INFORMATION SUPPLIED Block Start

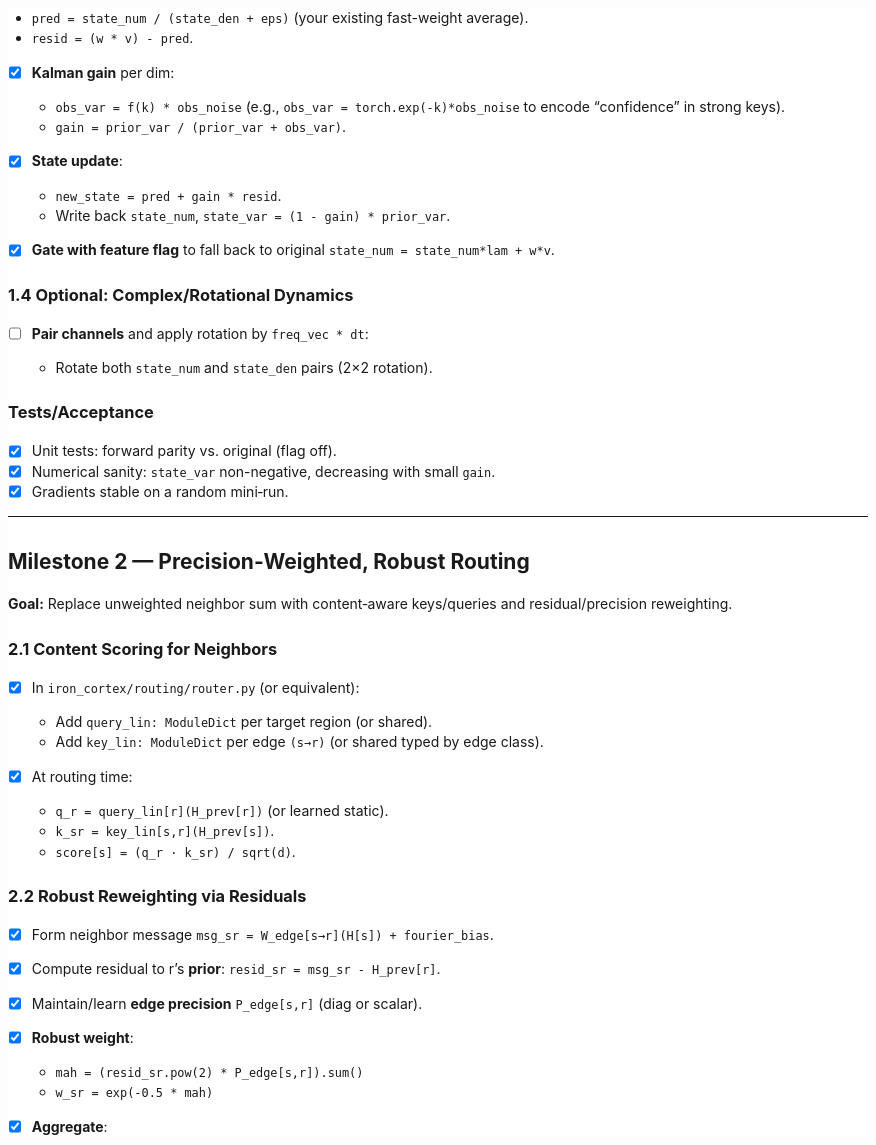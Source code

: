   * `pred = state_num / (state_den + eps)` (your existing fast-weight average).
  * `resid = (w * v) - pred`.
* [x] **Kalman gain** per dim:

  * `obs_var = f(k) * obs_noise` (e.g., `obs_var = torch.exp(-k)*obs_noise` to encode “confidence” in strong keys).
  * `gain = prior_var / (prior_var + obs_var)`.
* [x] **State update**:

  * `new_state = pred + gain * resid`.
  * Write back `state_num`, `state_var = (1 - gain) * prior_var`.
* [x] **Gate with feature flag** to fall back to original `state_num = state_num*lam + w*v`.

### 1.4 Optional: Complex/Rotational Dynamics

* [ ] **Pair channels** and apply rotation by `freq_vec * dt`:

  * Rotate both `state_num` and `state_den` pairs (2×2 rotation).

### Tests/Acceptance

* [x] Unit tests: forward parity vs. original (flag off).
* [x] Numerical sanity: `state_var` non-negative, decreasing with small `gain`.
* [x] Gradients stable on a random mini‑run.

---

## Milestone 2 — Precision‑Weighted, Robust Routing

**Goal:** Replace unweighted neighbor sum with content‑aware keys/queries and residual/precision reweighting.

### 2.1 Content Scoring for Neighbors

* [x] In `iron_cortex/routing/router.py` (or equivalent):

  * Add `query_lin: ModuleDict` per target region (or shared).
  * Add `key_lin: ModuleDict` per edge `(s→r)` (or shared typed by edge class).
* [x] At routing time:

  * `q_r = query_lin[r](H_prev[r])` (or learned static).
  * `k_sr = key_lin[s,r](H_prev[s])`.
  * `score[s] = (q_r · k_sr) / sqrt(d)`.

### 2.2 Robust Reweighting via Residuals

* [x] Form neighbor message `msg_sr = W_edge[s→r](H[s]) + fourier_bias`.
* [x] Compute residual to r’s **prior**: `resid_sr = msg_sr - H_prev[r]`.
* [x] Maintain/learn **edge precision** `P_edge[s,r]` (diag or scalar).
* [x] **Robust weight**:

  * `mah = (resid_sr.pow(2) * P_edge[s,r]).sum()`
  * `w_sr = exp(-0.5 * mah)`
* [x] **Aggregate**:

INFORMATION SUPPLIED Block End

**WHAT IS EXPECTED**
What lines in the records contain the word "ModuleDict"? Return each one.

**SOLUTION TO THIS PROBLEM**
  * Add `query_lin: ModuleDict` per target region (or shared).
  * Add `key_lin: ModuleDict` per edge `(s→r)` (or shared typed by edge class).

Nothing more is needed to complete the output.